Magic. What else would you call this season? It started like Valley Forge, a shivering 4-11 April. And we who have suffered through so many Bataan Death March seasons nodded at each other. There was no need for words. Sucks, sucks. We have worn a groove in that road. We recognized it for the rut it was.
And yet in the heart of every Phillies fan there lives that Tinkerbell of hope that is every bit as powerful as that dead gorilla ever was. Phillies fans have more reason to be lifelong cynics than fans of any other major league baseball team. And yet we resist the obvious heart-preserving answer. To stop caring. We can't do it. It is not in our nature.
I was a kid in 1964. It may seem like ancient history but ask your father or mother. From seven to 70 there wasn't an unbroken heart in Philadelphia. The Phillies led the league almost from opening day and in September they collapsed like the Mets just did.

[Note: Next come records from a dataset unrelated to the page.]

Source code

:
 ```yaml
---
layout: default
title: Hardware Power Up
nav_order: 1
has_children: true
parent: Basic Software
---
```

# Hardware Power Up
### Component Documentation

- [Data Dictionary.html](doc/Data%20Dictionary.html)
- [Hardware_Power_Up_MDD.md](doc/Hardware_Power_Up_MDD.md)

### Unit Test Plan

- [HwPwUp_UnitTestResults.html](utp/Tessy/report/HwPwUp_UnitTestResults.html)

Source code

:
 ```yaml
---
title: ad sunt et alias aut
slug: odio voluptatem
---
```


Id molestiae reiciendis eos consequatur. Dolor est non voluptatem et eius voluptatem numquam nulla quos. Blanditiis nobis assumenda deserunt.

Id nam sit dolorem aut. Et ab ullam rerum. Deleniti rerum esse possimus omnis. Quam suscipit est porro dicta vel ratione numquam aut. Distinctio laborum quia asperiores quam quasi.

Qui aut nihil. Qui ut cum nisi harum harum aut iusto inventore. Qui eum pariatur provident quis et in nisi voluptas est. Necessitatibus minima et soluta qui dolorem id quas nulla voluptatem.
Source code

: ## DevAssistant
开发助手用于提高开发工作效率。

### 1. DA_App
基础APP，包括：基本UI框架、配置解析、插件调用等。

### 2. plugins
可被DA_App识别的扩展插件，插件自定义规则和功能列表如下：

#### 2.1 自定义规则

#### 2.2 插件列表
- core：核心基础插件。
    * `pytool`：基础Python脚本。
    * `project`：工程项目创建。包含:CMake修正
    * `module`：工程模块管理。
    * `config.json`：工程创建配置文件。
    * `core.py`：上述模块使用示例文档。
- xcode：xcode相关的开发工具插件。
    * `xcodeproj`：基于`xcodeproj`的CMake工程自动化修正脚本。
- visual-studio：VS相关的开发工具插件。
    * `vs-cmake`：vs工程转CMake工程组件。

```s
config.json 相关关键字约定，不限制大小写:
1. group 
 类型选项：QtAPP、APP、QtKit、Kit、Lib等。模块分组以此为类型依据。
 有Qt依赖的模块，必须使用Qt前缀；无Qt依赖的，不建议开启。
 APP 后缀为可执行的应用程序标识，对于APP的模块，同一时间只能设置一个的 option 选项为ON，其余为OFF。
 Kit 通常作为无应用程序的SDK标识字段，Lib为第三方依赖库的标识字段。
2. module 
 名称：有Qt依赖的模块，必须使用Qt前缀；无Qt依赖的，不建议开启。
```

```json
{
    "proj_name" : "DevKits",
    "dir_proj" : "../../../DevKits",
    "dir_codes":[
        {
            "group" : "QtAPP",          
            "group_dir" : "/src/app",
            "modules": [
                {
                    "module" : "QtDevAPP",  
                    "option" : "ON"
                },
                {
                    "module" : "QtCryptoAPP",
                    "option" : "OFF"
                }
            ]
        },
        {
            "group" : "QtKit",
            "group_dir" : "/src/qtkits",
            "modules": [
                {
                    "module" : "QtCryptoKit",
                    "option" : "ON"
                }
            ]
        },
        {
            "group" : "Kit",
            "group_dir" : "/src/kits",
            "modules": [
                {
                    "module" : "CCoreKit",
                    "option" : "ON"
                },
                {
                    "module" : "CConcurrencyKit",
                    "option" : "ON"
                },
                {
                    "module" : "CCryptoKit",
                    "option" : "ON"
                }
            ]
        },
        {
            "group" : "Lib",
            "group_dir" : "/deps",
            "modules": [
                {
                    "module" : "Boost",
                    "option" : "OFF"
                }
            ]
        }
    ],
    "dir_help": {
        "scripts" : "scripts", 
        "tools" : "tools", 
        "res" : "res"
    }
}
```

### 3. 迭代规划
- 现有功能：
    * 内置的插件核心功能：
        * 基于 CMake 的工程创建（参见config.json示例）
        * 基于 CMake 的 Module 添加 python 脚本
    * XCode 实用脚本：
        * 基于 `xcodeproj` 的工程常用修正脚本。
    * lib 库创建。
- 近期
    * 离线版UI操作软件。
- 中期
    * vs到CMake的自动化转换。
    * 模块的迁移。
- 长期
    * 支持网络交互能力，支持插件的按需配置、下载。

We who lived through it will never forget it. Just the way we will never forget what Tug McGraw said at the victory parade ceremony at JFK Stadium in October 1980. "New York can take this championship and -- STICK IT!" The Phillies defeated the Kansas City Royals in the 1980 World Series, incidentally. But Tug spoke for Philadelphia. Can you imagine a Phillies-Yankees World Series? Call it payback.